Frith offers an accessible and engaging account of my the music we cherish matters, focusing on philosophical and sociological accounts of how we socially define ourselves, create identity and community, and develop our systems of value and personal morality through the music we listen to.
Due to the dearth of good scholarship on popular music and culture at the time of writing this book (it was written in 1996), Frith often relies on analyses of classical music, jazz, and other "art" forms to make his case. Some of the insights drawn are useful and very astute, but others seem ill-fitting, as Frith has to stretch arguments about musics that are used and consumed in very divergent ways to popular music. Too, the book only focuses intensely on popular music examples in a few short sections. These parts are the best, where Frith as a writer of prose, as a rhetorician, and as an academic, really shines through. Listening to Music, as Frith argues persuasively, is a highly subjective experience. I would've loved to get greater insight into the music he loves and appreciates and how it has been meaningful to him.

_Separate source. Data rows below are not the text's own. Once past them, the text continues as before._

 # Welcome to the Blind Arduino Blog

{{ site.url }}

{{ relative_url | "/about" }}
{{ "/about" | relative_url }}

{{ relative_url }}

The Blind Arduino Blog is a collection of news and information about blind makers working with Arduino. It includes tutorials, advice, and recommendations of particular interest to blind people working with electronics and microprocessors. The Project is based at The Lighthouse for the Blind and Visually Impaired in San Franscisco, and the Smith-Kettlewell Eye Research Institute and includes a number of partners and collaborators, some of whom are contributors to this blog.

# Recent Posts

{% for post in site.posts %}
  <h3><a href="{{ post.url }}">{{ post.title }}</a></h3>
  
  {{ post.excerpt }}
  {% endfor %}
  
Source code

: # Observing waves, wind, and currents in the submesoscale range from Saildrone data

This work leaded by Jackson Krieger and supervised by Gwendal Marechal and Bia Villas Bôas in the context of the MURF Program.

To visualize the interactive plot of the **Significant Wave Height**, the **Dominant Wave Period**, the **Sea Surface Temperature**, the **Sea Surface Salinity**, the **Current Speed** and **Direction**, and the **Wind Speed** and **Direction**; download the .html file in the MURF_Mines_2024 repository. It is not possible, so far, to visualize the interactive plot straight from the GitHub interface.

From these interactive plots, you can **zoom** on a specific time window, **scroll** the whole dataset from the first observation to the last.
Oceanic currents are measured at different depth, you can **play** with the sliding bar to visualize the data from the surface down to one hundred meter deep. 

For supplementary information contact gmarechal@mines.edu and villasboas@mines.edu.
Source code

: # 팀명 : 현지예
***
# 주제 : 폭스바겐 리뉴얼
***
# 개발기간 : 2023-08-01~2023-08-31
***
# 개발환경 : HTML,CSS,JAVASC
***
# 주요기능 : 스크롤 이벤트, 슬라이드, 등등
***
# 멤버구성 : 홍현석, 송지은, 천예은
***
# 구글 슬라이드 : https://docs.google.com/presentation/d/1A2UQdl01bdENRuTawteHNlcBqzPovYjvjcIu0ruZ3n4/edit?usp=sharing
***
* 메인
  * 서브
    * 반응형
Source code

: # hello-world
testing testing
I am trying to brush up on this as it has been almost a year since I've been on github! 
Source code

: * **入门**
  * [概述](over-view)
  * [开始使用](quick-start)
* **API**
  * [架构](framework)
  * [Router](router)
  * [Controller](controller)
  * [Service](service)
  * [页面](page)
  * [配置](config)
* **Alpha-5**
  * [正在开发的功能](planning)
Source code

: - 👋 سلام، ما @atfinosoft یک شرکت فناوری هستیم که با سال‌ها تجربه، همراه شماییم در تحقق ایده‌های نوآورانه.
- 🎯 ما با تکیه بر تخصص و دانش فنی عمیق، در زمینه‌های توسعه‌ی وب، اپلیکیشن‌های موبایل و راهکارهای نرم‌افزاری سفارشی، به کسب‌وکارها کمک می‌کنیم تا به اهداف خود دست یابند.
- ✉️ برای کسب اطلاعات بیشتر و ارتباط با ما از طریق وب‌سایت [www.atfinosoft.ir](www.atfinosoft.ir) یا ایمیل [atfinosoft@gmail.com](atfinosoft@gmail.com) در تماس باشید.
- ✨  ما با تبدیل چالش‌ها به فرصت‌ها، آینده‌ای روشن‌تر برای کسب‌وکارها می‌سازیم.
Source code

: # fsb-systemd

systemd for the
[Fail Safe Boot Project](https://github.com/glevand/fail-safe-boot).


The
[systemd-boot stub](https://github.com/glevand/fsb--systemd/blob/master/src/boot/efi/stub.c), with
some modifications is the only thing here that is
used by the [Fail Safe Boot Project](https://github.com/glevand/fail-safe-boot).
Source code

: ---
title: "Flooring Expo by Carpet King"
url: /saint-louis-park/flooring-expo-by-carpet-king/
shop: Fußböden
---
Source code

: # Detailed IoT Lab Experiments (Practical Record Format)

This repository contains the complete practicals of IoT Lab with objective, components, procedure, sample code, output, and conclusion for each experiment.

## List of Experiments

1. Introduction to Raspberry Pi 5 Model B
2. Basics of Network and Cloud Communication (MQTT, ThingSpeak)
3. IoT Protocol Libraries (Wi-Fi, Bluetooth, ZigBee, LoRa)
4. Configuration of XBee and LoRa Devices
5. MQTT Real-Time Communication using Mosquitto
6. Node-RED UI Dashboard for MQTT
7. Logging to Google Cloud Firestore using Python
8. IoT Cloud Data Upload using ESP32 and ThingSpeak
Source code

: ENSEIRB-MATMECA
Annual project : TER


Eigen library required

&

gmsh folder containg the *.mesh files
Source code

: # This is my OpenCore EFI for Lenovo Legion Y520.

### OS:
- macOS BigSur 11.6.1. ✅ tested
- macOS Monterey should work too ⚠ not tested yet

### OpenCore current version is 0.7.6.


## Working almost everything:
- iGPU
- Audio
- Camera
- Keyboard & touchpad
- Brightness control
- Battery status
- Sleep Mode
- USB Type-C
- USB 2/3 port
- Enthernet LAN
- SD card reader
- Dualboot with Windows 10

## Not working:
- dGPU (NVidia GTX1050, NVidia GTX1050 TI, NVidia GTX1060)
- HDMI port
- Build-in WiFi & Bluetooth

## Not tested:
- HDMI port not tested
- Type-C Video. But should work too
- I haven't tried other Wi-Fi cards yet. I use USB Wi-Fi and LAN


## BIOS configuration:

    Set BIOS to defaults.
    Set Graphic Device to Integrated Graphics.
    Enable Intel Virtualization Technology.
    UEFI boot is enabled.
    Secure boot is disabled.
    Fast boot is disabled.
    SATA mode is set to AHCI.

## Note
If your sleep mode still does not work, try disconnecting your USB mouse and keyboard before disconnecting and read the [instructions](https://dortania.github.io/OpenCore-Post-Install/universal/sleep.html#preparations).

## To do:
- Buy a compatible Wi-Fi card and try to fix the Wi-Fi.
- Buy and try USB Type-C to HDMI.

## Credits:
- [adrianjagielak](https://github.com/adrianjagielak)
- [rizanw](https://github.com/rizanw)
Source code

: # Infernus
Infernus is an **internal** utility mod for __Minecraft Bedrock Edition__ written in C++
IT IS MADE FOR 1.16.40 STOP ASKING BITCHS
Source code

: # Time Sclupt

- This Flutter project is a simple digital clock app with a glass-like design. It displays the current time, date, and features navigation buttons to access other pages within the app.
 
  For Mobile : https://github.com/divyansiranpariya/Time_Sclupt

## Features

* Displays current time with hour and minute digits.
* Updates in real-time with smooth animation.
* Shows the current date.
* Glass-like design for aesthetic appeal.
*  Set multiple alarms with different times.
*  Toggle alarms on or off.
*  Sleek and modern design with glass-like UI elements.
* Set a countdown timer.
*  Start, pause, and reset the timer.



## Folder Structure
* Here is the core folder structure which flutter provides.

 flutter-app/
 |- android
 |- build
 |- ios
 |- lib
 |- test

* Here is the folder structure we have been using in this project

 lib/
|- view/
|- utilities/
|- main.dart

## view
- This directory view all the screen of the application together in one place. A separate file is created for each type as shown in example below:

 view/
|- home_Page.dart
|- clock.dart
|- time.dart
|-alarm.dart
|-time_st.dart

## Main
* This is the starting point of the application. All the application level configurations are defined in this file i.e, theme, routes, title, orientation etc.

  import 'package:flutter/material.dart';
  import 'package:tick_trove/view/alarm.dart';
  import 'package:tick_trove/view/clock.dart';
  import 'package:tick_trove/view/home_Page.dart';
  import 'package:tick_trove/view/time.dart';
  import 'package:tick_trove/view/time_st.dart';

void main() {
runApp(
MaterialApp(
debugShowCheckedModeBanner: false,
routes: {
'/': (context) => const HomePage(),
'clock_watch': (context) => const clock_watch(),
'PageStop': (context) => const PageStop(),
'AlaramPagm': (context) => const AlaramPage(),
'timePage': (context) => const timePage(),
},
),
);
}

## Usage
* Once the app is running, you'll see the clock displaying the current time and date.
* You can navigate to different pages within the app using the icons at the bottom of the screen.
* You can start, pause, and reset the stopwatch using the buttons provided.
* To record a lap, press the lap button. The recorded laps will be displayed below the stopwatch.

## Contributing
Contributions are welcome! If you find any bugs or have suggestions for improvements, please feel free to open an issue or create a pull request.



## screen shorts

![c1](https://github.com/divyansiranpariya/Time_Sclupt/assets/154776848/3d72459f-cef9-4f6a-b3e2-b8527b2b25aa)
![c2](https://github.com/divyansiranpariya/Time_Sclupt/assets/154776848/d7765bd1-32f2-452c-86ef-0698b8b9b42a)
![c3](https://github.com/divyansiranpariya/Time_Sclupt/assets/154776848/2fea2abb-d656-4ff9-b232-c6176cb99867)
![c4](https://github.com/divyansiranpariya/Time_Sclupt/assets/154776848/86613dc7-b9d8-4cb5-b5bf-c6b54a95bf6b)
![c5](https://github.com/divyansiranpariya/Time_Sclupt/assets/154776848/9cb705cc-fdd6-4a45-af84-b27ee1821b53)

The book is also, due to the rapid technological explosion that has occurred in the early 2000s, somewhat dated. Frith's arguments make the most sense in a world where music is purchased as CDs and cassette tapes and listened to through boomboxes and Walkmans. Without being able to dissect how our listening habits have changed and become more cosmopolitan and fragmentary in the age of the digital download and the streaming service, this book can't help but seem out of date.
Still, this is a highly enjoyable, smart, and well-written book on why music matters and why we care so much about which bands, artists, records, and songs we think are the best.